"""

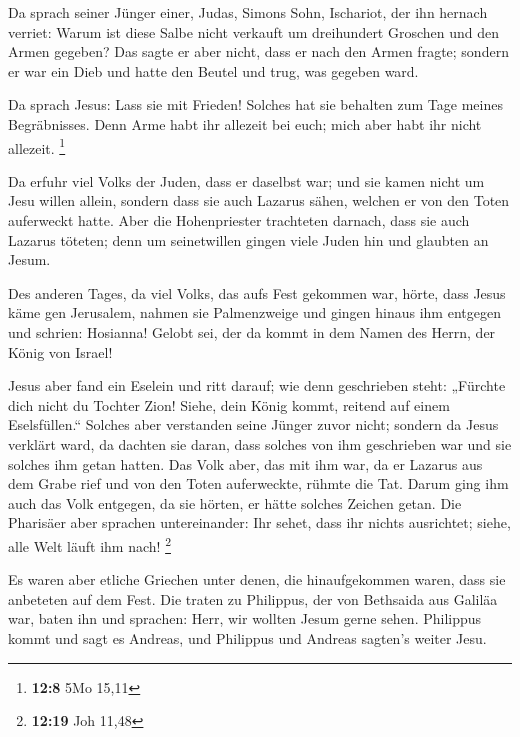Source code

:  Da sprach seiner Jünger einer, Judas, Simons Sohn,
Ischariot, der ihn hernach verriet:  Warum ist diese Salbe
nicht verkauft um dreihundert Groschen und den Armen gegeben?
 Das sagte er aber nicht, dass er nach den Armen fragte;
sondern er war ein Dieb und hatte den Beutel und trug, was gegeben ward.

 Da sprach Jesus: Lass sie mit Frieden! Solches hat sie
behalten zum Tage meines Begräbnisses.  Denn Arme habt ihr
allezeit bei euch; mich aber habt ihr nicht allezeit. \footnote{\textbf{12:8}
  5Mo 15,11}

 Da erfuhr viel Volks der Juden, dass er daselbst war; und
sie kamen nicht um Jesu willen allein, sondern dass sie auch Lazarus
sähen, welchen er von den Toten auferweckt hatte.  Aber
die Hohenpriester trachteten darnach, dass sie auch Lazarus töteten;
 denn um seinetwillen gingen viele Juden hin und glaubten
an Jesum.

 Des anderen Tages, da viel Volks, das aufs Fest gekommen
war, hörte, dass Jesus käme gen Jerusalem,  nahmen sie
Palmenzweige und gingen hinaus ihm entgegen und schrien: Hosianna!
Gelobt sei, der da kommt in dem Namen des Herrn, der König von Israel!

 Jesus aber fand ein Eselein und ritt darauf; wie denn
geschrieben steht:  „Fürchte dich nicht du Tochter Zion!
Siehe, dein König kommt, reitend auf einem Eselsfüllen.``
 Solches aber verstanden seine Jünger zuvor nicht;
sondern da Jesus verklärt ward, da dachten sie daran, dass solches von
ihm geschrieben war und sie solches ihm getan hatten. 
Das Volk aber, das mit ihm war, da er Lazarus aus dem Grabe rief und von
den Toten auferweckte, rühmte die Tat.  Darum ging ihm
auch das Volk entgegen, da sie hörten, er hätte solches Zeichen getan.
 Die Pharisäer aber sprachen untereinander: Ihr sehet,
dass ihr nichts ausrichtet; siehe, alle Welt läuft ihm nach! \footnote{\textbf{12:19}
  Joh 11,48}

 Es waren aber etliche Griechen unter denen, die
hinaufgekommen waren, dass sie anbeteten auf dem Fest. 
Die traten zu Philippus, der von Bethsaida aus Galiläa war, baten ihn
und sprachen: Herr, wir wollten Jesum gerne sehen. 
Philippus kommt und sagt es Andreas, und Philippus und Andreas sagten's
weiter Jesu.

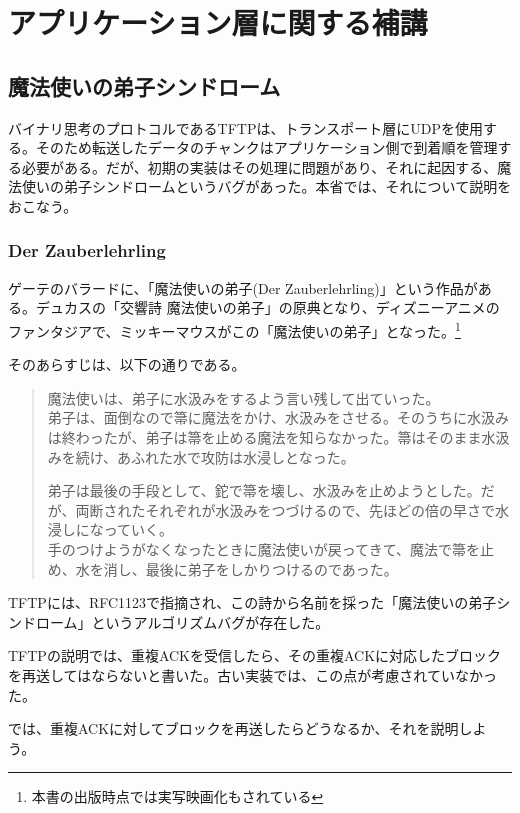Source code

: \chapter{アプリケーション層に関する補講}

\section{魔法使いの弟子シンドローム}

バイナリ思考のプロトコルであるTFTPは、トランスポート層にUDPを使用する。そのため転送したデータのチャンクはアプリケーション側で到着順を管理する必要がある。だが、初期の実装はその処理に問題があり、それに起因する、魔法使いの弟子シンドロームというバグがあった。本省では、それについて説明をおこなう。

\subsection{Der Zauberlehrling}

ゲーテのバラードに、「魔法使いの弟子(Der Zauberlehrling)」という作品がある。デュカスの「交響詩 魔法使いの弟子」の原典となり、ディズニーアニメのファンタジアで、ミッキーマウスがこの「魔法使いの弟子」となった。\footnote{本書の出版時点では実写映画化もされている}

そのあらすじは、以下の通りである。

\begin{quotation}
魔法使いは、弟子に水汲みをするよう言い残して出ていった。
\\
弟子は、面倒なので箒に魔法をかけ、水汲みをさせる。そのうちに水汲みは終わったが、弟子は箒を止める魔法を知らなかった。箒はそのまま水汲みを続け、あふれた水で攻防は水浸しとなった。

弟子は最後の手段として、鉈で箒を壊し、水汲みを止めようとした。だが、両断されたそれぞれが水汲みをつづけるので、先ほどの倍の早さで水浸しになっていく。
\\
手のつけようがなくなったときに魔法使いが戻ってきて、魔法で箒を止め、水を消し、最後に弟子をしかりつけるのであった。
\end{quotation}


TFTPには、RFC1123で指摘され、この詩から名前を採った「魔法使いの弟子シンドローム」というアルゴリズムバグが存在した。

TFTPの説明では、重複ACKを受信したら、その重複ACKに対応したブロックを再送してはならないと書いた。古い実装では、この点が考慮されていなかった。

では、重複ACKに対してブロックを再送したらどうなるか、それを説明しよう。

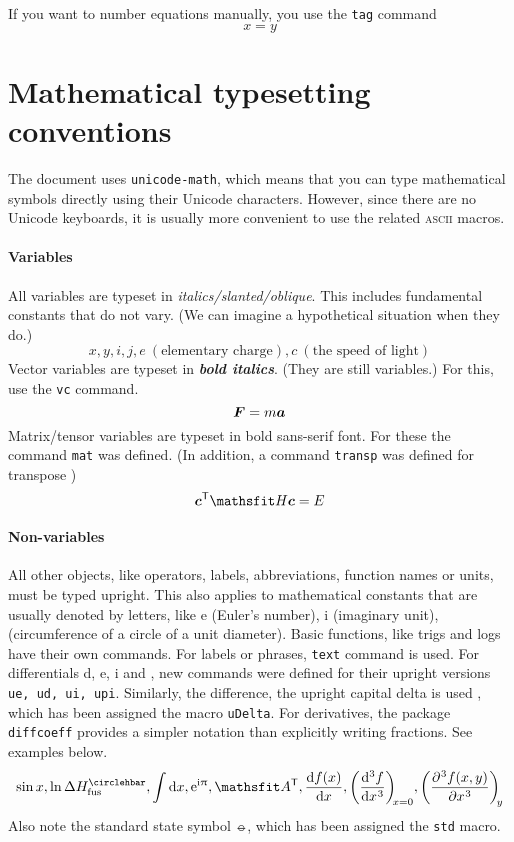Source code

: \documentclass{article}
\begin{document}
If you want to number equations manually, you use the \texttt{tag} command
\[
x=y
\tag{4}
\]

\section{Mathematical typesetting conventions}
The document uses \texttt{unicode-math}, which means that you can type mathematical symbols directly using their Unicode characters. However, since there are no Unicode keyboards, it is usually more convenient to use the related \textsc{ascii} macros.

\paragraph{Variables} All variables are typeset in \textit{italics/slanted/oblique}. This includes fundamental constants that do not vary. (We can imagine a hypothetical situation when they do.)
\[
x, y, i, j, e\ (\text{elementary charge}), c\ (\text{the speed of light})
\]
Vector variables are typeset in \textbf{\textit{bold italics}}. (They are still variables.) For this, use the \texttt{vc} command.
\[
\bm{F} = m \bm{a}
\]
Matrix/tensor variables are typeset in bold sans-serif font. For these the command \texttt{mat} was defined. (In addition, a command \texttt{transp} was defined for transpose \transp)
\[
\vc{c}^\transp \mat{H} \vc{c} = E
\]
\paragraph{Non-variables} All other objects, like operators, labels, abbreviations, function names or units, must be typed upright. This also applies to mathematical constants that are usually denoted by letters, like e (Euler's number), i (imaginary unit), \upi (circumference of a circle of a unit diameter). Basic functions, like trigs and logs have their own commands. For labels or phrases, \texttt{text} command is used. For differentials d, e, i and \upi, new commands were defined for their upright versions \texttt{ue, ud, ui, upi}. Similarly, the difference, the upright capital delta is used \uDelta, which has been assigned the macro \texttt{uDelta}. For derivatives, the package \texttt{diffcoeff} provides a simpler notation than explicitly writing fractions. See examples below.
\[
\sin x, \ln \uDelta H_\mathrm{fus}^\std,\int \ud x, \ue^{\ui \upi}, \mat{A}^\transp, \diff{f(x)}{x}, \diff[3]{f}{x}[x=0], \diffp[3]{f(x,y)}{x}[y]
\]
Also note the standard state symbol $\circlehbar$, which has been assigned the \texttt{std} macro.
\end{document}

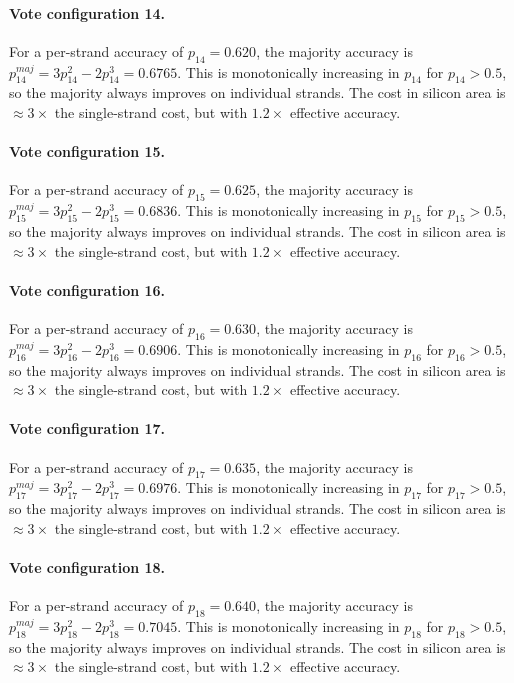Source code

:\paragraph{Vote configuration 14.}
For a per-strand accuracy of $p_{14} = 0.620$, the majority
accuracy is $p_{14}^{maj} = 3p_{14}^2 - 2p_{14}^3 = 0.6765$.
This is monotonically increasing in $p_{14}$ for $p_{14} > 0.5$, so the
majority always improves on individual strands. The cost in silicon area is
$\approx 3\times$ the single-strand cost, but with $1.2\times$ effective accuracy.

\paragraph{Vote configuration 15.}
For a per-strand accuracy of $p_{15} = 0.625$, the majority
accuracy is $p_{15}^{maj} = 3p_{15}^2 - 2p_{15}^3 = 0.6836$.
This is monotonically increasing in $p_{15}$ for $p_{15} > 0.5$, so the
majority always improves on individual strands. The cost in silicon area is
$\approx 3\times$ the single-strand cost, but with $1.2\times$ effective accuracy.

\paragraph{Vote configuration 16.}
For a per-strand accuracy of $p_{16} = 0.630$, the majority
accuracy is $p_{16}^{maj} = 3p_{16}^2 - 2p_{16}^3 = 0.6906$.
This is monotonically increasing in $p_{16}$ for $p_{16} > 0.5$, so the
majority always improves on individual strands. The cost in silicon area is
$\approx 3\times$ the single-strand cost, but with $1.2\times$ effective accuracy.

\paragraph{Vote configuration 17.}
For a per-strand accuracy of $p_{17} = 0.635$, the majority
accuracy is $p_{17}^{maj} = 3p_{17}^2 - 2p_{17}^3 = 0.6976$.
This is monotonically increasing in $p_{17}$ for $p_{17} > 0.5$, so the
majority always improves on individual strands. The cost in silicon area is
$\approx 3\times$ the single-strand cost, but with $1.2\times$ effective accuracy.

\paragraph{Vote configuration 18.}
For a per-strand accuracy of $p_{18} = 0.640$, the majority
accuracy is $p_{18}^{maj} = 3p_{18}^2 - 2p_{18}^3 = 0.7045$.
This is monotonically increasing in $p_{18}$ for $p_{18} > 0.5$, so the
majority always improves on individual strands. The cost in silicon area is
$\approx 3\times$ the single-strand cost, but with $1.2\times$ effective accuracy.

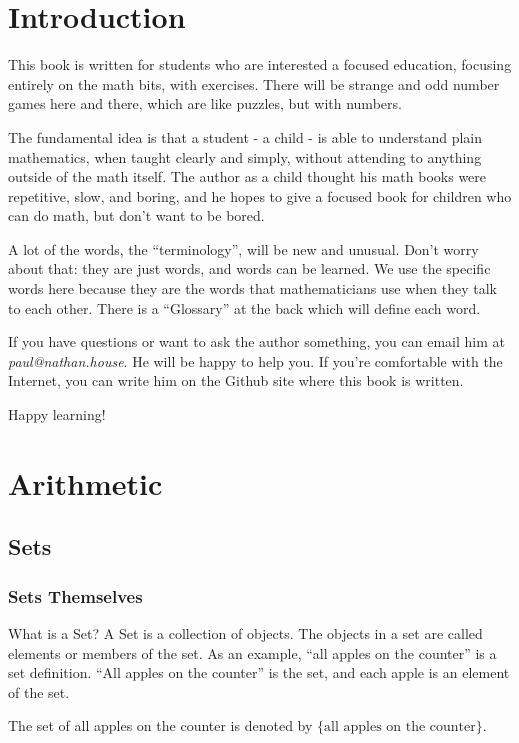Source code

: \usepackage{amsfonts}

\chapter{Introduction}

This book is written for students who are interested a focused education, focusing entirely on the math bits,
with exercises.  There will be strange and odd number games here and there, which are like puzzles, but with numbers.

The fundamental idea is that a student - a child - is able to understand plain mathematics, when taught clearly and
simply, without  attending to anything outside of the math itself. The author as a child thought his math books were
repetitive, slow, and boring, and he hopes to give a focused book for children who can do math, but don't want to be bored.

A lot of the words, the ``terminology'', will be new and unusual.  Don't worry about that: they are just words, and words
can be learned.  We use the specific words here because they are the words that mathematicians use when they talk to
each other. There is a ``Glossary'' at the back which will define each word.

If you have questions or want to ask the author something, you can email him at \textit{paul@nathan.house}. He will be happy to help you.
If you're comfortable with the Internet, you can write him on the Github site where this book is written.

Happy learning!


\chapter{Arithmetic}

\section{Sets}
\subsection{Sets Themselves}
What is a Set?
A Set is a collection of objects.
The objects in a set are called elements or members of the set.
As an example, ``all apples on the counter'' is a set definition.
``All apples on the counter'' is the set, and each apple is an element of the set.

The set of all apples on the counter is denoted by $\{ \text{all apples on the counter} \}$.

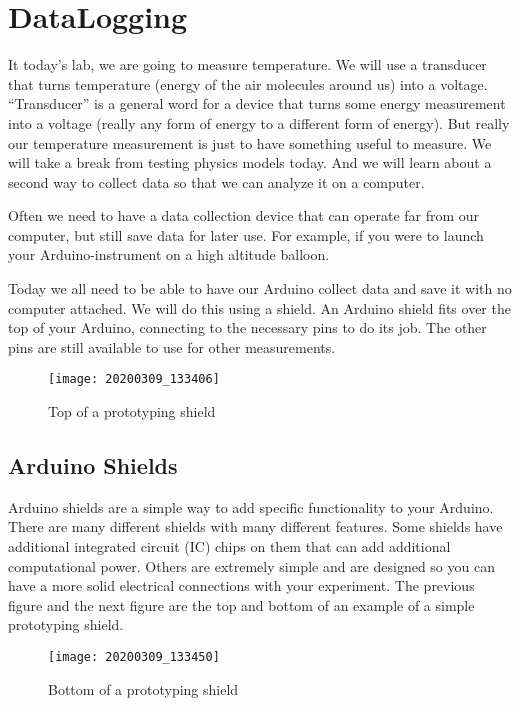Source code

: \chapter{DataLogging}
It today's lab, we are going to measure temperature. We will use a transducer that turns temperature (energy of the air molecules around us) into a voltage. ``Transducer'' is a general word for a device that turns some energy measurement into a voltage (really any form of energy to a different form of energy).  But really our temperature measurement is just to have something useful to measure. We will take a break from testing physics models today. And we will learn about a second way to collect data so that we can analyze it on a computer. 

Often we need to have a data collection device that can operate far from our computer, but still save data for later use. For example, if you were to launch your Arduino-instrument on a high altitude balloon.

Today we all need to be able to have our Arduino collect data and save it with no computer attached. We will do this using a shield. An Arduino shield fits over the top of your Arduino, connecting to the necessary pins to do its job. The other pins are still available to use for other measurements. 

\begin{figure}[h!] 
	\centering
	\caption{Top of a prototyping shield}
	\texttt{[image: 20200309\_133406]}
\end{figure}

\section{Arduino Shields}
	Arduino shields are a simple way to add specific functionality to your Arduino. There are many different shields with many different features. Some shields have additional integrated circuit (IC) chips on them that can add additional computational power.  Others are extremely simple and are designed so you can have a more solid electrical connections with your experiment.  The previous figure and the next figure are the top and bottom of an example of a simple prototyping shield.

	\begin{figure}[h!] 
		\centering
		\caption{Bottom of a prototyping shield}
		\texttt{[image: 20200309\_133450]}
	\end{figure}
	
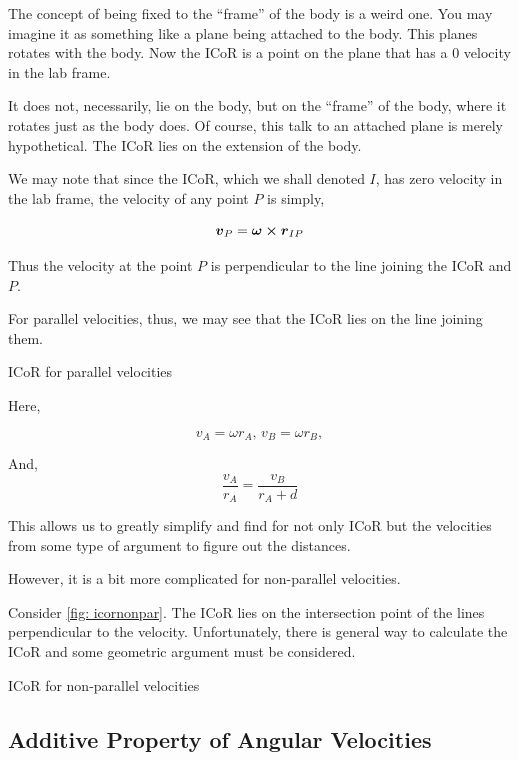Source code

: The concept of being fixed to the ``frame'' of the body is a weird one. You may imagine 
it as something like a plane being attached to the body. This planes rotates with the body.
Now the ICoR is a point on the plane that has a \(0\) velocity in the lab frame. 

It does not, necessarily, lie on the body, but on the ``frame'' of the body, where it rotates just as the body does.
Of course, this talk to an attached plane is merely hypothetical. The ICoR lies 
on the extension of the body.

We may note that since the ICoR, which we shall denoted \(I\), has zero velocity in the lab frame, 
the velocity of any point \(P\) is simply,

\[\vv_P = \vec{\omega} \cp \vec{r}_{IP}\]

Thus the velocity at the point \(P\) is perpendicular to the line joining 
the ICoR and \(P\). 

For parallel velocities, thus, we may see that the ICoR lies on the line joining them.

\begin{marginfigure}
    \caption{ICoR for parallel velocities}
\end{marginfigure}

Here, 

\[v_A = \omega r_A, \, v_B = \omega r_B,\]

And, 
\[\frac{v_A}{r_A} = \frac{v_B}{r_A + d}\]

This allows us to greatly simplify and find for not only ICoR but the velocities 
from some type of argument to figure out the distances.

However, it is a bit more complicated for non-parallel velocities.

Consider \cref{fig: icornonpar}. The ICoR lies on the intersection point of the lines 
perpendicular to the velocity. Unfortunately, there is general way to calculate the 
ICoR and some geometric argument must be considered.

\begin{marginfigure}
    \caption{ICoR for non-parallel velocities}
    \label{fig: icornonpar}
\end{marginfigure}

\subsection{Additive Property of Angular Velocities}

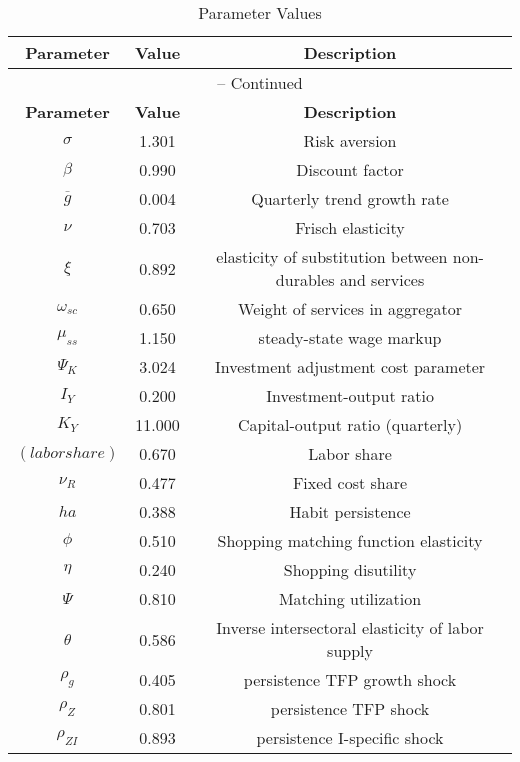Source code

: \begin{center}
\begin{longtable}{ccc}
\caption{Parameter Values}\\%
\toprule%
\multicolumn{1}{c}{\textbf{Parameter}} &
\multicolumn{1}{c}{\textbf{Value}} &
 \multicolumn{1}{c}{\textbf{Description}}\\%
\midrule%
\endfirsthead
\multicolumn{3}{c}{{\tablename} \thetable{} -- Continued}\\%
\midrule%
\multicolumn{1}{c}{\textbf{Parameter}} &
\multicolumn{1}{c}{\textbf{Value}} &
  \multicolumn{1}{c}{\textbf{Description}}\\%
\midrule%
\endhead
${\sigma}$ 	 & 	 1.301 	 & 	 Risk aversion\\
${\beta}$ 	 & 	 0.990 	 & 	 Discount factor\\
${\overline{g}}$ 	 & 	 0.004 	 & 	 Quarterly trend growth rate\\
$\nu$ 	 & 	 0.703 	 & 	 Frisch elasticity\\
$\xi$ 	 & 	 0.892 	 & 	 elasticity of substitution between non-durables and services\\
$\omega_{sc}$ 	 & 	 0.650 	 & 	 Weight of services in aggregator\\
$\mu_{ss}$ 	 & 	 1.150 	 & 	 steady-state wage markup\\
${\Psi_{K}}$ 	 & 	 3.024 	 & 	 Investment adjustment cost parameter\\
${I_Y}$ 	 & 	 0.200 	 & 	 Investment-output ratio\\
${K_Y}$ 	 & 	 11.000 	 & 	 Capital-output ratio (quarterly)\\
$(labor share)$ 	 & 	 0.670 	 & 	 Labor share\\
${\nu_R}$ 	 & 	 0.477 	 & 	 Fixed cost share\\
${ha}$ 	 & 	 0.388 	 & 	 Habit persistence\\
${\phi}$ 	 & 	 0.510 	 & 	 Shopping matching function elasticity\\
${\eta}$ 	 & 	 0.240 	 & 	 Shopping disutility\\
${\Psi}$ 	 & 	 0.810 	 & 	 Matching utilization\\
${\theta}$ 	 & 	 0.586 	 & 	 Inverse intersectoral elasticity of labor supply\\
${\rho_g}$ 	 & 	 0.405 	 & 	 persistence TFP growth shock\\
${\rho_Z}$ 	 & 	 0.801 	 & 	 persistence TFP shock\\
${\rho_{ZI}}$ 	 & 	 0.893 	 & 	 persistence I-specific shock\\

\end{longtable}
\end{center}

"""

Task details — Which lines in the data above hold the word "Armen"? Return each of them.

Expected output —
nicht verkauft um dreihundert Groschen und den Armen gegeben?
 Das sagte er aber nicht, dass er nach den Armen fragte;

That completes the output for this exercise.